Buy this book on Amazon
Algorithms to Live By is a practical guide to the algorithms we use in our day to day life without even realising it.
Brian Christian highlights the common challenges we face on a daily basis and how knowledge of time and search complexity combined with the right algorithm can dramatically increase your chances of making better decisions.
The book is split into 11 sections covering different areas of computer science, from searching and sorting algorithms to caching and from Bayesian statistics to Game Theory. Each of these computer science concepts is explained along with the algorithms and strategies employed by computer scientists to deal with scale, constraints and ambiguity.
Christian then joins the dots from computer programming to human decision making, providing actionable advice for approaching complex decisions from a computer scientist’s point of view.
Who Should Read it?
This is an excellent book for anyone looking to improve their decision making and free up cognitive load by taking some tips and tricks from computer science’s approach to ambiguous problem-solving.
The book is marketed to a general audience, however, I believe to get the most value from the book the reader should have some familiarity with common computer science concepts. The book covers several technical concepts, such as algorithmic time complexity, networking protocols and caching. If you are already aware of the types of intractable problems faced by computers or have ever struggled with poorly performing algorithms yourself, you will find it easier to understand and link the concepts to your own daily decision making.
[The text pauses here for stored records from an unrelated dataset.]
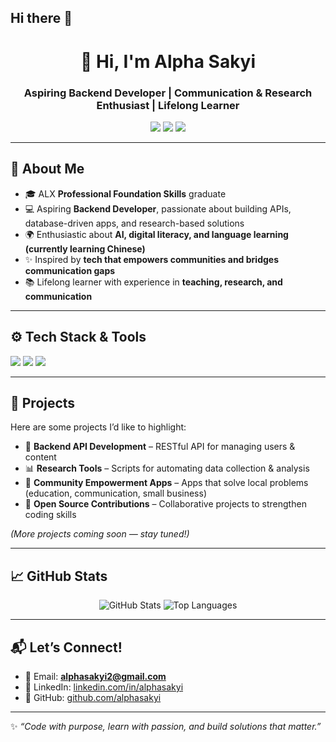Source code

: ## Hi there 👋

<!-- PROFILE HEADER -->
<h1 align="center">👋 Hi, I'm Alpha Sakyi</h1>
<h3 align="center">Aspiring Backend Developer | Communication & Research Enthusiast | Lifelong Learner</h3>

<p align="center">
  <a href="mailto:alphasakyi2@gmail.com"><img src="https://img.shields.io/badge/Email-Contact%20Me-red?style=flat-square&logo=gmail"></a>
  <a href="https://www.linkedin.com/in/alphasakyi"><img src="https://img.shields.io/badge/LinkedIn-Connect-blue?style=flat-square&logo=linkedin"></a>
  <a href="https://github.com/alphasakyi"><img src="https://img.shields.io/badge/GitHub-Follow%20Me-black?style=flat-square&logo=github"></a>
</p>

---

<!-- ABOUT ME -->
## 🌟 About Me  
- 🎓 ALX **Professional Foundation Skills** graduate  
- 💻 Aspiring **Backend Developer**, passionate about building APIs, database-driven apps, and research-based solutions  
- 🌍 Enthusiastic about **AI, digital literacy, and language learning (currently learning Chinese)**  
- ✨ Inspired by **tech that empowers communities and bridges communication gaps**  
- 📚 Lifelong learner with experience in **teaching, research, and communication**  

---

<!-- TECH STACK -->
## ⚙️ Tech Stack & Tools  
<p>
  <img src="https://img.shields.io/badge/Code-Python-blue?style=for-the-badge&logo=python">  
  <img src="https://img.shields.io/badge/Tools-Git-black?style=for-the-badge&logo=git">  
  <img src="https://img.shields.io/badge/Database-MySQL-lightblue?style=for-the-badge&logo=mysql">  
</p>

---

<!-- PROJECTS -->
## 🚀 Projects  
Here are some projects I’d like to highlight:  

- 🔗 **Backend API Development** – RESTful API for managing users & content  
- 📊 **Research Tools** – Scripts for automating data collection & analysis  
- 🌱 **Community Empowerment Apps** – Apps that solve local problems (education, communication, small business)  
- 🤝 **Open Source Contributions** – Collaborative projects to strengthen coding skills  

*(More projects coming soon — stay tuned!)*  

---

<!-- STATS -->
## 📈 GitHub Stats  
<p align="center">
  <img src="https://github-readme-stats.vercel.app/api?username=alphasakyi&show_icons=true&theme=tokyonight" alt="GitHub Stats">
  <img src="https://github-readme-stats.vercel.app/api/top-langs/?username=alphasakyi&layout=compact&theme=tokyonight" alt="Top Languages">
</p>

---

<!-- GET IN TOUCH -->
## 📬 Let’s Connect!  
- 📧 Email: **alphasakyi2@gmail.com**  
- 💼 LinkedIn: [linkedin.com/in/alphasakyi](https://www.linkedin.com/in/alphasakyi)  
- 🖤 GitHub: [github.com/alphasakyi](https://github.com/alphagammareal)  

---

✨ *“Code with purpose, learn with passion, and build solutions that matter.”*  
<!--
**alphagammareal/alphagammareal** is a ✨ _special_ ✨ repository because its `README.md` (this file) appears on your GitHub profile.

Here are some ideas to get you started:

- 🔭 I’m currently working on ...
- 🌱 I’m currently learning ...
- 👯 I’m looking to collaborate on ...
- 🤔 I’m looking for help with ...
- 💬 Ask me about ...
- 📫 How to reach me: ...
- 😄 Pronouns: ...
- ⚡ Fun fact: ...
-->
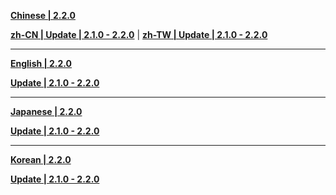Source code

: **[Chinese | 2.2.0](https://bhrpg-prod.oss-accelerate.aliyuncs.com/client/cn/20240425223452_X67JiqezhqpvBZW8/PC/Chinese.zip)**

**[zh-CN | Update | 2.1.0 - 2.2.0](https://bhrpg-prod.oss-accelerate.aliyuncs.com/client/hkrpg_cn/33/zh-cn_2.1.0_2.2.0_hdiff_3iOR1loABDIkcFMd.zip)** | 
**[zh-TW | Update | 2.1.0 - 2.2.0](https://bhrpg-prod.oss-accelerate.aliyuncs.com/client/hkrpg_cn/33/zh-tw_2.1.0_2.2.0_hdiff_eMJ6dxlGFThCt2aX.zip)**

---

**[English | 2.2.0](https://bhrpg-prod.oss-accelerate.aliyuncs.com/client/cn/20240425223452_X67JiqezhqpvBZW8/PC/English.zip)**

**[Update | 2.1.0 - 2.2.0](https://bhrpg-prod.oss-accelerate.aliyuncs.com/client/hkrpg_cn/33/en-us_2.1.0_2.2.0_hdiff_Hr0ejtlAhDYJabE1.zip)**

---

**[Japanese | 2.2.0](https://bhrpg-prod.oss-accelerate.aliyuncs.com/client/cn/20240425223452_X67JiqezhqpvBZW8/PC/Japanese.zip)**

**[Update | 2.1.0 - 2.2.0](https://bhrpg-prod.oss-accelerate.aliyuncs.com/client/hkrpg_cn/33/ja-jp_2.1.0_2.2.0_hdiff_ODK1XIAjEl7vgRCy.zip)**

---

**[Korean | 2.2.0](https://bhrpg-prod.oss-accelerate.aliyuncs.com/client/cn/20240425223452_X67JiqezhqpvBZW8/PC/Korean.zip)**

**[Update | 2.1.0 - 2.2.0](https://bhrpg-prod.oss-accelerate.aliyuncs.com/client/hkrpg_cn/33/ko-kr_2.1.0_2.2.0_hdiff_S27Zc5QpuyAOI6R1.zip)**
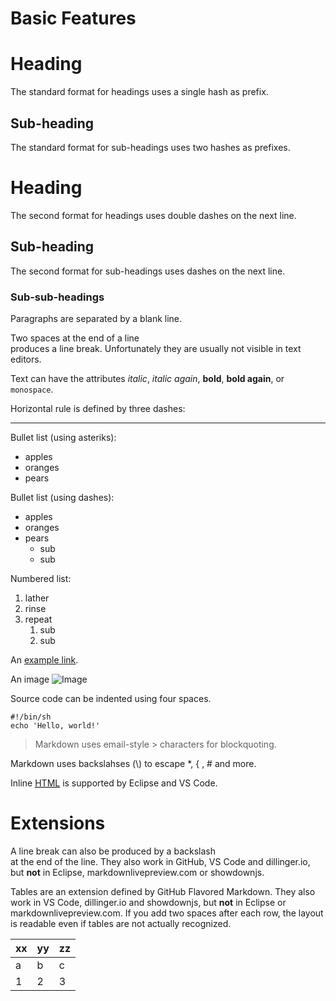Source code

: # Basic Features

# Heading

The standard format for headings uses a single hash as prefix.

## Sub-heading

The standard format for sub-headings uses two hashes as prefixes.

Heading
=======

The second format for headings uses double dashes on the next line.

Sub-heading
-----------

The second format for sub-headings uses dashes on the next line.

### Sub-sub-headings

Paragraphs are separated
by a blank line.

Two spaces at the end of a line  
produces a line break. Unfortunately they are usually not visible in text editors.

Text can have the attributes _italic_, *italic again*, 
__bold__, **bold again**, or `monospace`.

Horizontal rule is defined by three dashes:

---

Bullet list (using asteriks):

  * apples
  * oranges
  * pears

Bullet list (using dashes):

  - apples
  - oranges
  - pears
      - sub
      - sub

Numbered list:

  1. lather
  2. rinse
  3. repeat
       1. sub
       2. sub

An [example link](http://example.com).

An image ![Image](https://www.google.com/favicon.ico "alternative text")

Source code can be indented using four spaces.

    #!/bin/sh
    echo 'Hello, world!'

> Markdown uses email-style > characters for blockquoting.

Markdown uses backslahses (\\) to escape \*, \{ , \# and more.

Inline <u><abbr title="Hypertext Markup Language">HTML</abbr></u> is supported by Eclipse and VS Code.

# Extensions

A line break can also be produced by a backslash \
at the end of the line.
They also work in GitHub, VS Code and dillinger.io, 
but **not** in Eclipse, markdownlivepreview.com or showdownjs.

Tables are an extension defined by GitHub Flavored Markdown. 
They also work in VS Code, dillinger.io and showdownjs, 
but **not** in Eclipse or markdownlivepreview.com.
If you add two spaces after each row, the layout is readable even if tables are not actually recognized.

xx | yy | zz  
-- | -- | --  
a | b | c  
1 | 2 | 3  
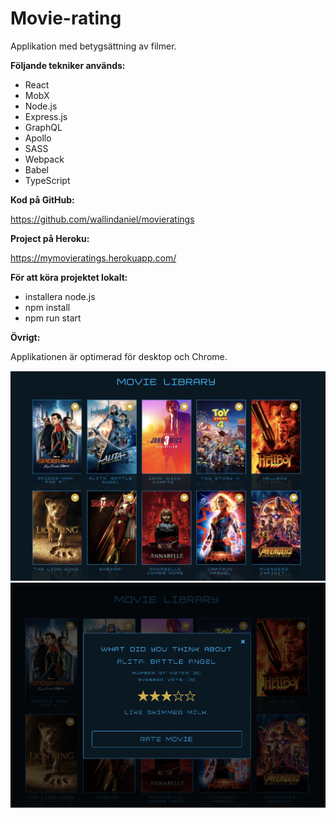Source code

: # Movie-rating

Applikation med betygsättning av filmer.

**Följande tekniker används:**

- React
- MobX
- Node.js
- Express.js
- GraphQL
- Apollo
- SASS
- Webpack
- Babel
- TypeScript

**Kod på GitHub:**

https://github.com/wallindaniel/movieratings

**Project på Heroku:**

https://mymovieratings.herokuapp.com/

**För att köra projektet lokalt:**

- installera node.js
- npm install
- npm run start

**Övrigt:**

Applikationen är optimerad för desktop och Chrome.

![Movie rating](./dist/client/static/images/movieratings2.png)
![Movie rating2](./dist/client/static/images/movieratings1.png)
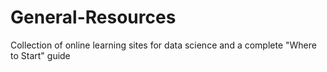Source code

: # General-Resources
Collection of online learning sites for data science and a complete "Where to Start" guide

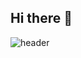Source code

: ## Hi there 👋


![header](https://capsule-render.vercel.app/api?type=waving&color=auto&height=300&section=header&text=Welcome!&fontSize=90)

<!--
**jiminxchris/jiminxchris** is a ✨ _special_ ✨ repository because its `README.md` (this file) appears on your GitHub profile.

Here are some ideas to get you started:

- 🔭 I’m currently working on ...
- 🌱 I’m currently learning ...
- 👯 I’m looking to collaborate on ...
- 🤔 I’m looking for help with ...
- 💬 Ask me about ...
- 📫 How to reach me: ...
- 😄 Pronouns: ...
- ⚡ Fun fact: ...
-->

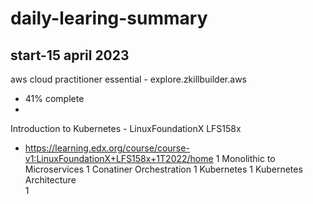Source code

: # daily-learing-summary 
## start-15 april 2023
aws cloud practitioner essential - explore.zkillbuilder.aws 
+ 41% complete 
+  
Introduction to Kubernetes - LinuxFoundationX LFS158x
+ https://learning.edx.org/course/course-v1:LinuxFoundationX+LFS158x+1T2022/home 
1 Monolithic to Microservices
1 Conatiner Orchestration
1 Kubernetes 
1 Kubernetes Architecture   
1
There are cases where computer scientists and mathematicians have identified good algorithmic approaches that can be transferred to human problems
We often face the same set of problems that we ask computers to complete for us. For example:
- sorting (organising emails, entering competitions, organising your kitchen cupboards etc.)
- caching (remembering things or having things easily available),
- communication (messaging)
- searching (finding things quickly)
When we face a complex problem we can apply some of the learnings from computer science to tackle the problem in more efficient ways
You can get to “good enough” in a relatively short amount of time. Perfection often takes orders of magnitude longer
- Many problems in computer science and daily life are intractable - problems where there might be an ‘optimal’ solution, however, due to complexity it cannot be found in a reasonable time period
- Using approximations and good assumptions (based on educated priors) you can get very close to an optimal solution relatively quickly. Sometimes, knowing that you are using a good algorithm to get a roughly optimal solution is the best you can do
- If you wind up stuck in an intractable scenario, remember that heuristics, approximations, and strategic use of randomness can help you find workable solutions. Make sure you evaluate whether the extra effort to achieve the optimal result is worth it - in most cases it is not.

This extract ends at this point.